[Vault agent injector] Retrieving large number of secrets

Hello :smiley:

I am working on a blockchain project, we are using the OSS framework Fabric combined with Vault PKI engine.
Configuring an Hyperledger Fabric network requires a certain number of certificates, keys and configuration files.
Once we’ve enabled our certificate authorities and issued all the material we need, we are storing this material in the KV secret engine.

When deploying our solution into k8s, we are using the agent injector to retrieve that suff from our Vault cluster.
Everything works like a charm (as usual with Hashicorp products :heart:).

However, I can see some warning in the vault agent init container about a potential DDoS due to the amount of secrets that we are fetching.

I do understand the intent of this warning, and we have setup the agent injector to only pre-populate those secrets meaning there is no sidecar container running and keeping them in sync.

Instead of recovering our secrets in one go, we tried to split the process as much as possible.
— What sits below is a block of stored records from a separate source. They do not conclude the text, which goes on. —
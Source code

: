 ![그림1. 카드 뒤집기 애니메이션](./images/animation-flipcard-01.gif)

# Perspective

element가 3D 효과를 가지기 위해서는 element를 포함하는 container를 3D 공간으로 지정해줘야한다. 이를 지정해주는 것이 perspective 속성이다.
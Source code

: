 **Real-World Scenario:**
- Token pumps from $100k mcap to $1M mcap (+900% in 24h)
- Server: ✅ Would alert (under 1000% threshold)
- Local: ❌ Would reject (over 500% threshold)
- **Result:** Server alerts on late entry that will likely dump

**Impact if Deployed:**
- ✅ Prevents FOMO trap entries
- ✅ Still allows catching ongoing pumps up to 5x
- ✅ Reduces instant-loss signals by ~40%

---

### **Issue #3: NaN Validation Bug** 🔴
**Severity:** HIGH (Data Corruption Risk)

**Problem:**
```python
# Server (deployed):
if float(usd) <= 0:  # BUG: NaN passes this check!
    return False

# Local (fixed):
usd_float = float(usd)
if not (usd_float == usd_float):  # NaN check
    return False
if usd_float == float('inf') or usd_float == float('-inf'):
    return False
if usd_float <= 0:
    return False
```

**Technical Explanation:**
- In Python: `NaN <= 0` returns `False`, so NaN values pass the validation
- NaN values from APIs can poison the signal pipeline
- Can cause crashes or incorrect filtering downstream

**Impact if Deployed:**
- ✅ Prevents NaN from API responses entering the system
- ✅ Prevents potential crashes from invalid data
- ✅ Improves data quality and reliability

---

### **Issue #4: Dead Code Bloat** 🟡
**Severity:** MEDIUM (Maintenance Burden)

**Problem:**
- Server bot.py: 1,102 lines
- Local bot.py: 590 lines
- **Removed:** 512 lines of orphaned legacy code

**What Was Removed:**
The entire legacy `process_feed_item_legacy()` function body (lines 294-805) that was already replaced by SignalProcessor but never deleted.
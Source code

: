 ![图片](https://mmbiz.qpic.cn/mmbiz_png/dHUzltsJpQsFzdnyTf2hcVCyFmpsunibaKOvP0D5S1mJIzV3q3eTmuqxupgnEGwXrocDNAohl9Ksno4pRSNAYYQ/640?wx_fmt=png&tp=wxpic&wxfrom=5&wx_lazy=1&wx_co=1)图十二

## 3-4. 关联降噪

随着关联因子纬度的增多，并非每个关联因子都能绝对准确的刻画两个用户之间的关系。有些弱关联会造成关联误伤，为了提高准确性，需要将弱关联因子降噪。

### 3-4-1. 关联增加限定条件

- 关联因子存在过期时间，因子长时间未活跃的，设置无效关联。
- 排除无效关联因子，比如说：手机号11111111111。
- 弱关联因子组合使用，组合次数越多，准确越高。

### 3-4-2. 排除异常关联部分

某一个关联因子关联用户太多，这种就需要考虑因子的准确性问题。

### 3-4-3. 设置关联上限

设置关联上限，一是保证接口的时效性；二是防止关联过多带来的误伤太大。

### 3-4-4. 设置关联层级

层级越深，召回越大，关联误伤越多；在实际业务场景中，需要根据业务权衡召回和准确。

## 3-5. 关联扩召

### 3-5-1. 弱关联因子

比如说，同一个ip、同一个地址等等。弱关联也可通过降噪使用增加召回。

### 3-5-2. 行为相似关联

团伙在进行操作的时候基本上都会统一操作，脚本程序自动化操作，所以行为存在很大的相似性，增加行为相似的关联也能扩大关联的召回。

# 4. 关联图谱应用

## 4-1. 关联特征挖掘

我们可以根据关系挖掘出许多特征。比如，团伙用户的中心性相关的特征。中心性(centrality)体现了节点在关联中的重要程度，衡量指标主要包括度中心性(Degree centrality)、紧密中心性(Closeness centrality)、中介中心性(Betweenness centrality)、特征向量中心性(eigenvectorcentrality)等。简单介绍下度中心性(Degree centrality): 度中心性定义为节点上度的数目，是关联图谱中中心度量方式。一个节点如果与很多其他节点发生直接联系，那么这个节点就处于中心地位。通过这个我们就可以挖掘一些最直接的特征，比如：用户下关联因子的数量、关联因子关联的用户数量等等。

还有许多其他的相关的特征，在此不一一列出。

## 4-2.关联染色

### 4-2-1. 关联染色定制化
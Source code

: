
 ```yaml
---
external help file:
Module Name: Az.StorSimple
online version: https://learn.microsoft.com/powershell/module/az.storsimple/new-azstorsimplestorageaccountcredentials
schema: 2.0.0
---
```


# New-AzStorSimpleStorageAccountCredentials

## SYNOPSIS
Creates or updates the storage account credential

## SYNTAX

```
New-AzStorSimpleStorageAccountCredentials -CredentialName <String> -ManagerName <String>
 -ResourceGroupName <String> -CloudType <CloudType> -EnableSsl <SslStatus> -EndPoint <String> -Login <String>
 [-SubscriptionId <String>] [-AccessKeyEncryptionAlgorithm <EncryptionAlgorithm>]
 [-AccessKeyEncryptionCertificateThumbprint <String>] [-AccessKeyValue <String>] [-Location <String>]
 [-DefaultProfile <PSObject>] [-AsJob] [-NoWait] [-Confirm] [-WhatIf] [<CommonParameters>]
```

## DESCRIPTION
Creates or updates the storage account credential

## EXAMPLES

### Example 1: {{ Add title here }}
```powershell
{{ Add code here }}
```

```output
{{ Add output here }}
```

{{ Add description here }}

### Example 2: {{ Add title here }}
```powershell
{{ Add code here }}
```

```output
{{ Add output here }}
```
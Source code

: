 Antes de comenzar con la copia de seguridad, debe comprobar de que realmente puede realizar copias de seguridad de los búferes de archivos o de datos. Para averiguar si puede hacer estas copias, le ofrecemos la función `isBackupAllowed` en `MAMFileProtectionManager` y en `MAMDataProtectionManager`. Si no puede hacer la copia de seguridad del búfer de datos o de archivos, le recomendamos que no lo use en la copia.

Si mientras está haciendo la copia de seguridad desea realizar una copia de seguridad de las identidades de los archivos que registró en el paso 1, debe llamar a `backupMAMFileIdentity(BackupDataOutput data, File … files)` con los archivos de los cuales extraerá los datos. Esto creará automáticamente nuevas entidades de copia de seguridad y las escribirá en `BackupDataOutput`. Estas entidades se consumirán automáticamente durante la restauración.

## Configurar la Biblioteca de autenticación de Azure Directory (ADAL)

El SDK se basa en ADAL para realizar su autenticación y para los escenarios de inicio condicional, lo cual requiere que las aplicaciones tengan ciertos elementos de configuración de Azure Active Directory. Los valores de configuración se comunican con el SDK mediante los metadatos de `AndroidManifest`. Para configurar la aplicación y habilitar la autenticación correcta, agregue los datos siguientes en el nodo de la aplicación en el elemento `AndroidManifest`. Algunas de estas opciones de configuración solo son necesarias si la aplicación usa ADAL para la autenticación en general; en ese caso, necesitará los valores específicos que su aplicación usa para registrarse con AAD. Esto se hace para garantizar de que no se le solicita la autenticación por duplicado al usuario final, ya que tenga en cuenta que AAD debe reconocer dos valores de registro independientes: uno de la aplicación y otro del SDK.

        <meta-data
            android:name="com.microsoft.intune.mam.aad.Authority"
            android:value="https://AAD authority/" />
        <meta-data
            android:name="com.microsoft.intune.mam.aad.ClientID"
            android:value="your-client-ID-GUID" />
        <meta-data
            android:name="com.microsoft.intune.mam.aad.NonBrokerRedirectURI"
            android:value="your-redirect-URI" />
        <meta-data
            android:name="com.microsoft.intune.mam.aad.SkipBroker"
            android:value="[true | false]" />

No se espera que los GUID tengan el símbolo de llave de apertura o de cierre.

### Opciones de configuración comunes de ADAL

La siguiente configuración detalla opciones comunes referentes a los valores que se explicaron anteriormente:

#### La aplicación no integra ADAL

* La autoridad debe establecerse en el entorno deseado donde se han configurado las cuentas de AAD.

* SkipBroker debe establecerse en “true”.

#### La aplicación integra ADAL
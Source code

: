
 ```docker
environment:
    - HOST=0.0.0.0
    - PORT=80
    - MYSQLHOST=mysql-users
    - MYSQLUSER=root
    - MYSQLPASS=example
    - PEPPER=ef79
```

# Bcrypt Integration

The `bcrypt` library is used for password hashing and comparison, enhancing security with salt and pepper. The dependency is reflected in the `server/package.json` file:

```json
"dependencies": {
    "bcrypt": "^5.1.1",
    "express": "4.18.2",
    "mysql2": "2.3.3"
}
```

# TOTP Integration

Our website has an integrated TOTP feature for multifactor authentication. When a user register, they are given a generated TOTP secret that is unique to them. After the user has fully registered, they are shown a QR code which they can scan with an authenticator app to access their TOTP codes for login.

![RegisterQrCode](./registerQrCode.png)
Unfortunately we still have this warning and thus, I wonder if the approach is the right one.

My question is the following: What is your recommendation if we have to retrieve a certain amount of secrets (100+) using the vault agent injector ?

Hello!

I think I might be able to help you with this. But before jumping to any kind of advice, a couple of questions.

  1. Do you use any type of caching with the agent? If not, is this due design or due not having used it?
  2. Are all secrets necessary to be pre-populated?
  3. How often are static secrets updated?
  4. How many (%) of your secrets are dynamic?

Hello :slight_smile:

  1. No. It is due by design.
  2. Yes, we have a job fetching all secrets and mounting them into different PVCs. Those PVCs are then mounted to specific components. Each component has only access to the part of the PKI material that it requires.
  3. Very very rarely, they are the certificates and keys used in our PKI.
  4. As of now, none.

If it isn’t causing an outage on your cluster, you can basically ignore this. This is a hard waterline number that triggers the warning and does not take into account your cluster’s configuration or availability.

If you are having an impact on your cluster:

  • Cheap option, if latency allows, is to run another performanceReplicator (non-voter) node from your cluster dedicated to your Kubernetes cluster.
  • The expensive solution is to run a performance replicator cluster in your kubernetes that does the sync for you and is available locally.